29-year-old Hideki Matsuyama won the Masters yesterday becoming the first Japanese male to win a major golf championship. In his 10th Masters tournament, Matsuyama finished with a score of -10, edging out second-place Will Zalatoris by one stroke.
With a solid start after the first two days, Matsuyama had a score of -4 going into day three. He started off well shooting -1 on the first nine, then turned up his gear on the back nine shooting an outstanding -6, including an eagle on 15, to put his total score at -11 by the end of the day.
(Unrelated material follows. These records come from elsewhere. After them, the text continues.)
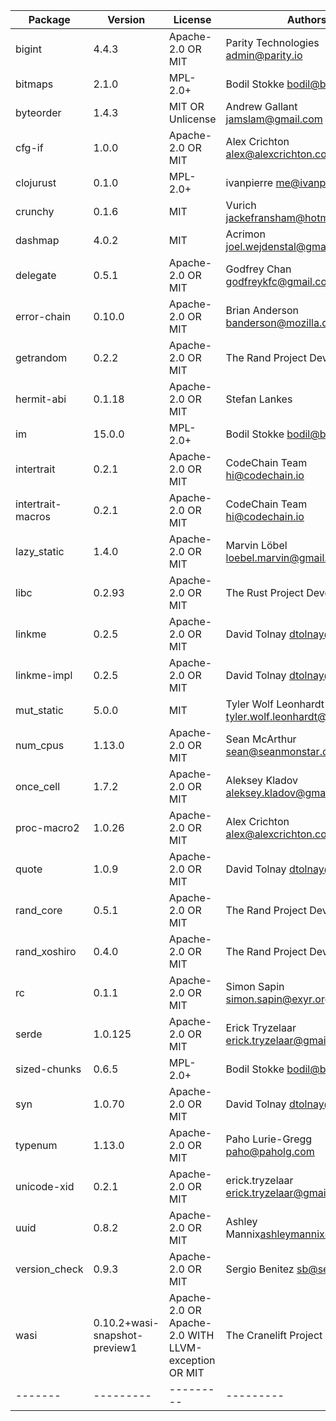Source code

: | Package | Version   | License   | Authors   |
| ------- | --------- | --------- | --------- |
| bigint  | 4.4.3 | Apache-2.0 OR MIT | Parity Technologies <admin@parity.io> |
| bitmaps  | 2.1.0 | MPL-2.0+ | Bodil Stokke <bodil@bodil.org> |
| byteorder  | 1.4.3 | MIT OR Unlicense | Andrew Gallant <jamslam@gmail.com> |
| cfg-if  | 1.0.0 | Apache-2.0 OR MIT | Alex Crichton <alex@alexcrichton.com> |
| clojurust  | 0.1.0 | MPL-2.0+ | ivanpierre <me@ivanpierre.world> |
| crunchy  | 0.1.6 | MIT | Vurich <jackefransham@hotmail.co.uk> |
| dashmap  | 4.0.2 | MIT | Acrimon <joel.wejdenstal@gmail.com> |
| delegate  | 0.5.1 | Apache-2.0 OR MIT | Godfrey Chan <godfreykfc@gmail.com>|Jakub Beránek <berykubik@gmail.com> |
| error-chain  | 0.10.0 | Apache-2.0 OR MIT | Brian Anderson <banderson@mozilla.com>|Paul Colomiets <paul@colomiets.name>|Colin Kiegel <kiegel@gmx.de>|Yamakaky <yamakaky@yamaworld.fr> |
| getrandom  | 0.2.2 | Apache-2.0 OR MIT | The Rand Project Developers |
| hermit-abi  | 0.1.18 | Apache-2.0 OR MIT | Stefan Lankes |
| im  | 15.0.0 | MPL-2.0+ | Bodil Stokke <bodil@bodil.org> |
| intertrait  | 0.2.1 | Apache-2.0 OR MIT | CodeChain Team <hi@codechain.io> |
| intertrait-macros  | 0.2.1 | Apache-2.0 OR MIT | CodeChain Team <hi@codechain.io> |
| lazy_static  | 1.4.0 | Apache-2.0 OR MIT | Marvin Löbel <loebel.marvin@gmail.com> |
| libc  | 0.2.93 | Apache-2.0 OR MIT | The Rust Project Developers |
| linkme  | 0.2.5 | Apache-2.0 OR MIT | David Tolnay <dtolnay@gmail.com> |
| linkme-impl  | 0.2.5 | Apache-2.0 OR MIT | David Tolnay <dtolnay@gmail.com> |
| mut_static  | 5.0.0 | MIT | Tyler Wolf Leonhardt <tyler.wolf.leonhardt@gmail.com> |
| num_cpus  | 1.13.0 | Apache-2.0 OR MIT | Sean McArthur <sean@seanmonstar.com> |
| once_cell  | 1.7.2 | Apache-2.0 OR MIT | Aleksey Kladov <aleksey.kladov@gmail.com> |
| proc-macro2  | 1.0.26 | Apache-2.0 OR MIT | Alex Crichton <alex@alexcrichton.com>|David Tolnay <dtolnay@gmail.com> |
| quote  | 1.0.9 | Apache-2.0 OR MIT | David Tolnay <dtolnay@gmail.com> |
| rand_core  | 0.5.1 | Apache-2.0 OR MIT | The Rand Project Developers|The Rust Project Developers |
| rand_xoshiro  | 0.4.0 | Apache-2.0 OR MIT | The Rand Project Developers |
| rc  | 0.1.1 | Apache-2.0 OR MIT | Simon Sapin <simon.sapin@exyr.org> |
| serde  | 1.0.125 | Apache-2.0 OR MIT | Erick Tryzelaar <erick.tryzelaar@gmail.com>|David Tolnay <dtolnay@gmail.com> |
| sized-chunks  | 0.6.5 | MPL-2.0+ | Bodil Stokke <bodil@bodil.org> |
| syn  | 1.0.70 | Apache-2.0 OR MIT | David Tolnay <dtolnay@gmail.com> |
| typenum  | 1.13.0 | Apache-2.0 OR MIT | Paho Lurie-Gregg <paho@paholg.com>|Andre Bogus <bogusandre@gmail.com> |
| unicode-xid  | 0.2.1 | Apache-2.0 OR MIT | erick.tryzelaar <erick.tryzelaar@gmail.com>|kwantam <kwantam@gmail.com> |
| uuid  | 0.8.2 | Apache-2.0 OR MIT | Ashley Mannix<ashleymannix@live.com.au>|Christopher Armstrong|Dylan DPC<dylan.dpc@gmail.com>|Hunar Roop Kahlon<hunar.roop@gmail.com> |
| version_check  | 0.9.3 | Apache-2.0 OR MIT | Sergio Benitez <sb@sergio.bz> |
| wasi  | 0.10.2+wasi-snapshot-preview1 | Apache-2.0 OR Apache-2.0 WITH LLVM-exception OR MIT | The Cranelift Project Developers |
| ------- | --------- | --------- | --------- |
Matsuyama came into the final day with a four-stroke lead over the competition. As the day went on, third-place finisher Xander Shauffele was just two strokes behind him following the 15th hole. However, a costly triple bogey on 16 gave Matsuyama some breathing room on the last two holes leading to his win. Shauffele described Matsuyama’s performance as “robot-like.”
This win meant more than just a trophy. Becoming the first Japanese male to win a major in golf not only solidified him in golf record books, but also in Japanese history. Several Japanese broadcasters were nearly brought to tears following his win and the Japanese prime minister led the country’s celebrations. Matsuyama’s win has made him a national hero and someone for young Japanese golfers to now look up to.
“I am glad to be able to open the floodgates, and hopefully many more will follow me,” said Matsuyama in a post-match interview when asked what this win meant for Japan.